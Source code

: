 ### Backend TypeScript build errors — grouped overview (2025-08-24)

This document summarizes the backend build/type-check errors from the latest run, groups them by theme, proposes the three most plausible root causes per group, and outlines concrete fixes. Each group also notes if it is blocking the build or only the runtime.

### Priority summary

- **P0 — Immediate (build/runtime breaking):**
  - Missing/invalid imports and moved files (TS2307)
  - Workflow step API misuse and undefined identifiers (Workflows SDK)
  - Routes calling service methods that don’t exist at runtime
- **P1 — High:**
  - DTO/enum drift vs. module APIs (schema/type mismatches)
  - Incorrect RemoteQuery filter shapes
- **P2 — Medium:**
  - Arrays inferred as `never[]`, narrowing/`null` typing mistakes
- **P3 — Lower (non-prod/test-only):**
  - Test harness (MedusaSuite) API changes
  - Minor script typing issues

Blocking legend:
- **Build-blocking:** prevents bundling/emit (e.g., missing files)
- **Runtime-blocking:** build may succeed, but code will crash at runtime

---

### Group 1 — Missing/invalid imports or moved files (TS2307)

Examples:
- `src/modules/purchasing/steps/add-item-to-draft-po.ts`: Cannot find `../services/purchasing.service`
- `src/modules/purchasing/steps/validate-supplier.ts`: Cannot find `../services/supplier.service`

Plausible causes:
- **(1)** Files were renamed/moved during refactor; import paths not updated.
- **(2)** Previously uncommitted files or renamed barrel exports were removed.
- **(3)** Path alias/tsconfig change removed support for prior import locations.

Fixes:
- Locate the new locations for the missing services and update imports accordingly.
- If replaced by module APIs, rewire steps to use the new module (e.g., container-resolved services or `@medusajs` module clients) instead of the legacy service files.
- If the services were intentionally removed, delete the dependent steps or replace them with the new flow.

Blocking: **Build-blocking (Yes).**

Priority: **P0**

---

Requirement:
With the line containing "- If the services" as the start and the last line of the entries as the end, print that whole span exactly.

Reply to the task:
- If the services were intentionally removed, delete the dependent steps or replace them with the new flow.

Blocking: **Build-blocking (Yes).**

Priority: **P0**

---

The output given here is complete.